Los libros infantiles personalizados están generando una controversia entre padres millennials y abuelos boomers. Este nuevo fenómeno, que utiliza inteligencia artificial para crear cuentos donde los pequeños son los protagonistas, ha causado un choque generacional significativo. Mientras muchos abuelos ven estos libros como un regalo entrañable, los padres se muestran reacios debido a preocupaciones sobre la privacidad y la calidad de estos productos.
El auge de estas herramientas permite a los usuarios diseñar libros a partir de fotos y datos de los niños, algo que ha llevado a que muchos padres se opongan a su uso. Un caso destacado en Reddit muestra a un padre que solicitó a su madre que no utilizara imágenes de su hijo para crear uno de estos libros, pero ella insistió en hacerlo, reflejando un patrón común entre las generaciones. Este conflicto pone de relieve una discrepancia en la percepción de tecnología y su impacto en la infancia.
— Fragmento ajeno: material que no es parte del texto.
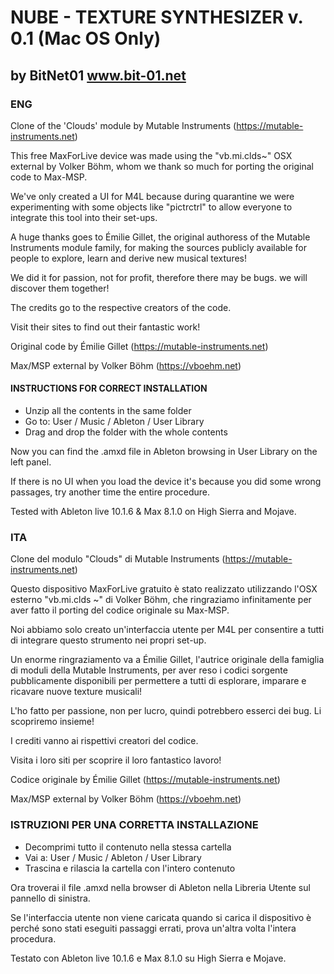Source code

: # NUBE - TEXTURE SYNTHESIZER v. 0.1 (Mac OS Only)
## by BitNet01 www.bit-01.net

### ENG

Clone of the 'Clouds' module by Mutable Instruments (https://mutable-instruments.net)

This free MaxForLive device was made using the "vb.mi.clds~" OSX external  by Volker Böhm, whom we thank so much for porting the original code to Max-MSP. 

We've only created a UI for M4L because during quarantine we were experimenting with some objects like "pictrctrl" to allow everyone to integrate this tool into their set-ups.

A huge thanks goes to Émilie Gillet, the original authoress of the Mutable Instruments module family, for making the sources publicly available for people to explore, learn and derive new musical textures!

We did it for passion, not for profit, therefore there may be bugs. we will discover them together! 

The credits go to the respective creators of the code.

Visit their sites to find out their fantastic work! 

Original code by Émilie Gillet
(https://mutable-instruments.net)

Max/MSP external by Volker Böhm 
(https://vboehm.net)


#### INSTRUCTIONS FOR CORRECT INSTALLATION

- Unzip all the contents in the same folder
- Go to: User / Music / Ableton / User Library
- Drag and drop the folder with the whole contents

Now you can find the .amxd file in Ableton browsing in User Library on the left panel.

If there is no UI when you load the device it's because you did some wrong passages, try another time the entire procedure.

Tested with Ableton live 10.1.6 & Max 8.1.0 on High Sierra and Mojave.


### ITA

Clone del modulo "Clouds" di Mutable Instruments (https://mutable-instruments.net)

Questo dispositivo MaxForLive gratuito è stato realizzato utilizzando l'OSX esterno "vb.mi.clds ~" di Volker Böhm, che ringraziamo infinitamente per aver fatto il porting del codice originale su Max-MSP.

Noi abbiamo solo creato un'interfaccia utente per M4L  per consentire a tutti di integrare questo strumento nei propri set-up. 

Un enorme ringraziamento va a Émilie Gillet, l'autrice originale della famiglia di moduli della Mutable Instruments, per aver reso i codici sorgente pubblicamente disponibili per permettere a tutti di esplorare, imparare e ricavare nuove texture musicali!

L'ho fatto per passione, non per lucro, quindi potrebbero esserci dei bug. Li scopriremo insieme!

I crediti vanno ai rispettivi creatori del codice.

Visita i loro siti per scoprire il loro fantastico lavoro!

Codice originale by Émilie Gillet
(https://mutable-instruments.net)

Max/MSP external by Volker Böhm 
(https://vboehm.net)

### ISTRUZIONI PER UNA CORRETTA INSTALLAZIONE

- Decomprimi tutto il contenuto nella stessa cartella
- Vai a: User / Music / Ableton / User Library
- Trascina e rilascia la cartella con l'intero contenuto

Ora troverai il file .amxd nella browser di Ableton nella Libreria Utente sul pannello di sinistra.

Se l'interfaccia utente non viene caricata quando si carica il dispositivo è perché sono stati eseguiti passaggi errati, prova un'altra volta l'intera procedura.

Testato con Ableton live 10.1.6 e Max 8.1.0 su High Sierra e Mojave.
Además de las preocupaciones sobre la privacidad, hay críticas hacia la calidad de estos libros. Investigaciones indican que, a menudo, contienen errores ortográficos y son estéticamente poco atractivos, lo cual puede afectar la comprensión lectora de los niños. A pesar de su costo elevado, que puede superar los 35 euros, muchos padres prefieren optar por obras de autores humanos, que ofrecen una experiencia más enriquecedora y adecuada para los menores.
Por el momento, el debate continúa, y muchos padres se sienten frustrados al enterarse de que sus hijos recibirán estos libros sin su consentimiento previo. Las implicaciones sobre cómo se utilizan las imágenes y datos personales de los menores siguen siendo un tema de preocupación, mientras que la lucha entre las preferencias de los abuelos y los padres no parece tener un final claro en el horizonte.